Stalowa Wola
Z Nonsensopedii, polskiej encyklopedii humoru
Stalowa Wola – miasto na Podkarpaciu, leżące między Lublinem. a Rzeszowem. Ludzie zatrzymywali się tutaj aby napoić konie i tak już zostali. Potem wybudowali sobie hutę. Za komuny Huta Stalowa Wola była największym zakładem w mieście skupiającym około 20 tysięcy osób. Obecnie największym zakładem w mieście jest Rejonowy Urząd Pracy skupiający około 10 tysięcy osób. Kiedyś Stalowa Wola była potocznie nazywana przez przyjezdnych miastem rowerów ponieważ w godzinach szczytu na ulicach było 6,33 razy więcej rowerów niż samochodów. Dzisiaj Stalowa Wola nazywana jest Jagodową Stolicą Polski. Dlaczego? Tego nikt nie wie, nawet prezydent miasta.
Osiedla
- Młodynie – osiedle drapaczy chmur i apartamentowców. Wśród młodych mężczyzn panuje tu epidemia – nikt nie wie co to za choroba, ale objawy to łysa głowa, tępota, trądzik oraz brak wosku w uszach.

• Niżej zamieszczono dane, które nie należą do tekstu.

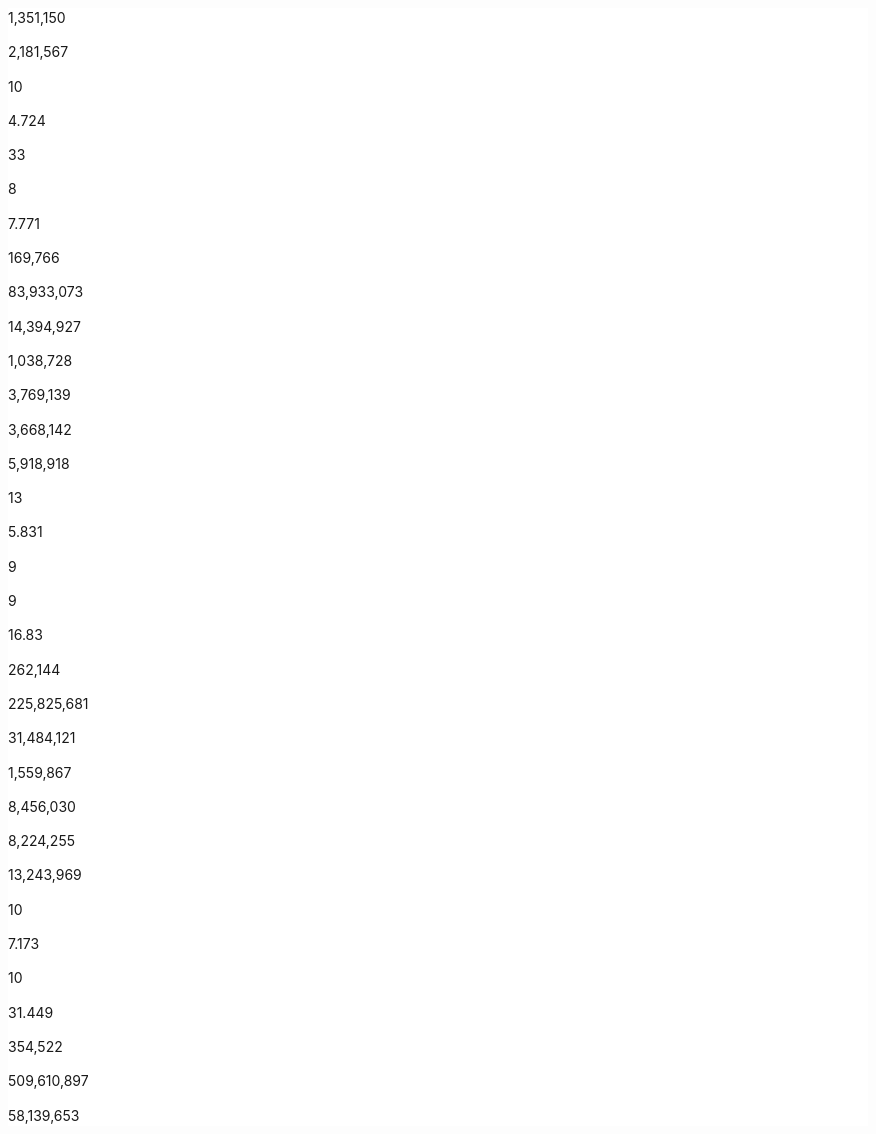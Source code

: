 1,351,150 

2,181,567 

10 

4.724 

33

8 

7.771 

169,766 

83,933,073 

14,394,927 

1,038,728 

3,769,139 

3,668,142 

5,918,918 

13 

5.831 

9 

9 

16.83 

262,144 

225,825,681 

31,484,121 

1,559,867 

8,456,030 

8,224,255 

13,243,969 

10 

7.173 

10 

31.449 

354,522 

509,610,897 

58,139,653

- Rozwadów – dzielnica willowa. Na potrzeby bogatych mieszkańców wybudowano tu przystanek autobusowy, który zajmuje 70% powierzchni osiedla. A także dyskotekę, agencję towarzyską oraz ośrodek leczenia uzależnień.
- Śródmieście – średnia wieku na tym osiedlu to około 60 lat. Nawet miejscowe psy i koty maja minimum 10 lat.
- Pławo – obecne dzielnica ta przeżywa swój rozkwit za sprawa nowo powstałego marketu Lidl oraz pierwszej w okolicy budki telefonicznej.
- Zatorze – gorsza strona torów. Panuje tu kodeks Hammurabiego, czyli oko za oko, ząb za ząb, komórka albo wpierdol.
- Poręby – taka stalowowolska Nowa Huta. Policja jeździ tam tak często, że planowała wybudować na Porębach komisariat z podziemnym lądowiskiem dla helikopterów i bazą okrętów podwodnych.
- Hutnik – osiedle zlokalizowane w lesie w związku z tym w nocy na ulicy można spotkać niedźwiedzie, sarny, jelenie oraz miejscowych kibiców z maczetami.
- Jamajka – osiedle na granicy Stalowej Woli z stołecznym miastem Nisko. Główną atrakcją, i z resztą jedyną, jest stacja benzynowa BP.
Rozrywka i kultura
- Stalowowolskie Muzeum – wielkości budki Lotto, a wystrój i eksponaty są nawet gorsze niż w kolekturze.
- Tesco – największy zabytek Stalowej Woli, miejsce licznych weekendowych pielgrzymek zarówno chrześcijan jak i ateistów z pobliskich wiosek.
- Konkatedra – kościół o wyglądzie hangaru lotniczego. Teoria spiskowa głosi, że w podziemiach znajduje się tajna baza stalowowolskich sił powietrznych oraz owiany tajemnicą magazyn chleba na wypadek wybuchu III wojny światowej
Ciekawostki
- Aby trochę dłużej zatrzymać zmotoryzowanych przyjezdnych w mieście, władze Stalowej Woli wdrożyły na skrzyżowaniach świetlnych innowacyjny plan „Czerwona Fala”, dzięki któremu można spokojnie zza samochodowych szyb pooglądać panoramę miasta i odetchnąć świeżym powietrzem.
- Ponieważ miasto wszerz można przejść w pięć minut, komunikacja miejska kursuje tylko wzdłuż miasta. Na przystanek należy wychodzić obowiązkowo z prowiantem, kocem, własnym toi-toiem i gazetą, gdyż w godzinach szczytu autobusy jeżdżą co pięć do ośmiu godzin.
- Straż Miejska w Stalowej Woli liczy około czterech strażników, więc jeżeli patrol ma wezwanie, można spokojnie powiedzieć, że do wezwania pojechała połowa strażników miejskich.
- W Stalowej Woli nie urodził się Fryderyk Chopin.